Es klopfte an Inspektor Theodore Andrews Bürotür auf dem Polizeikommissariat in der Baker Street. Nach einem mürrischen „Herein“, trat Constable Williams ein und salutierte vor seinem direkten Vorgesetzten.
„Inspektor, Sir, es wurde schon wieder eine Leiche gefunden“, meldete der Constable seinem Vorgesetzten Andrews. Der saß an seinem Schreibtisch und las in der Akte eines alten Mordfalls. Dabei schlürfte er eine Tasse Kaffee. Er hatte es sich angewöhnt, in unregelmäßigen Abständen in den Akten ungelöster Mordfälle zu stöbern, in der Hoffnung, doch noch einen winzigen Hinweis auf den Täter zu finden und diesen damit überführen zu können. Dies tat er meist, wenn London wieder einmal so verregnet war, dass man keinen Hund vor die Tür jagte oder er in einem anderen Fall nicht weiterkam. So lenkte er sich ab. Oft kam er dabei der Lösung eines laufenden Falles näher.
Andrews schaute von dem Dokument hoch. „Schon wieder“, murrte er. „Wer ist es denn diesmal? Wieder ein Gangsterboss? Oder doch nur ein kleiner Halsabschneider? Eine Hure?“
„Das entzieht sich leider meiner Kenntnis. Sicher ist nur, es ist eine männliche Leiche“, erwiderte der Constable.
„Wie?“ Fragend sah der Inspektor den Constable an.
„Na ja, der Tote ist arg aufgedunsen. Er lag wohl schon längere Zeit im Wasser, ehe er ans Ufer der Themse gespült wurde.“
„Eine Wasserleiche. Na danke, auch das noch! Ist sie schon in der Pathologie?“
„Noch nicht. Sie liegt noch am Fundort“, antwortete Williams. „Sie sollen dorthin kommen und sich die Sache anschauen.“
„Kann das nicht warten? Ich habe noch zu tun“, Andrews zeigte auf die Akte vor sich. Er hatte gehofft, den heutigen verregneten Tag im Kommissariat in der Baker Street verbringen zu können. Das vorherrschende Wetter tat auch noch seins dazu, seine Laune nicht zu verbessern. Doch Chief Inspektor Harrison, der Revierleiter der Polizeistation, hatte wohl anderes mit ihm vor. Also musste er tun, was der von ihm verlangte.
„Tut mir leid. Befehl von ganz oben. Sie sollen den Fall übernehmen“, sagte der Constable und zeigte an die Decke. Über Andrews Büro befand sich das seines Vorgesetzten, Er verstand und beugte sich dem Willen des Bosses.
Schnaufend erhob sich der recht beleibte Inspektor von seinem Stuhl. „Was solls, gehen wir“, meinte er und nahm seinen Mantel und den Hut.

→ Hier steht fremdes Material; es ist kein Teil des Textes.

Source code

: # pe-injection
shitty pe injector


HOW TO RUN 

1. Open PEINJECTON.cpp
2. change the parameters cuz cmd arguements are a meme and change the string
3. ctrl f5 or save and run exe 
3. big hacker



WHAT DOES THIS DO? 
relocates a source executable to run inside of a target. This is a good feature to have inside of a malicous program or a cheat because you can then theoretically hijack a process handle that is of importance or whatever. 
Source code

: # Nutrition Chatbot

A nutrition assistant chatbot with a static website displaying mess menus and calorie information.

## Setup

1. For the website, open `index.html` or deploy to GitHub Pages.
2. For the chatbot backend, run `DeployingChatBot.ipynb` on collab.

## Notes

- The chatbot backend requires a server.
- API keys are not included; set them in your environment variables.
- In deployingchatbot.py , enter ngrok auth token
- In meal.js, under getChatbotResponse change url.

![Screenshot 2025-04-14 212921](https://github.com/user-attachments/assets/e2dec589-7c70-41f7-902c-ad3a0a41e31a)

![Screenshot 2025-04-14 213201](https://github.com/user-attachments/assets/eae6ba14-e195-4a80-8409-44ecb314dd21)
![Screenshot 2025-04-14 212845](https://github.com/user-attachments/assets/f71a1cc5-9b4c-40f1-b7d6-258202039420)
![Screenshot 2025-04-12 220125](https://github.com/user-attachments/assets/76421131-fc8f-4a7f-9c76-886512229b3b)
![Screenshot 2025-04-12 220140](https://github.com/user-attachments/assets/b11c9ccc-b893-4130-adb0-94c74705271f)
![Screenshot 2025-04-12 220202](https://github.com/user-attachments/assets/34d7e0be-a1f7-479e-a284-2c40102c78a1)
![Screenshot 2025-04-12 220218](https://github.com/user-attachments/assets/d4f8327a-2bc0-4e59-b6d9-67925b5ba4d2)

Vor dem Kommissariat stand bereits eine Droschke bereit, die Andrews und den Constable zum Tatort bringen sollte. Kaum saßen die beiden auf ihren Plätzen, ließ der Kutscher schon die Pferde antraben. Mit lautem Hufgeklapper ging es durch die engen Straßen in Richtung Fluss. Ohne Rücksicht auf Fußgänger und andere Droschken preschten sie durch die Stadt. Der ein oder andere Passant musste mit einem gewagten Sprung sein Leben retten, sonst wäre er unter die Räder der Kutsche oder die eisenbeschlagenen Hufe der Pferde geraten.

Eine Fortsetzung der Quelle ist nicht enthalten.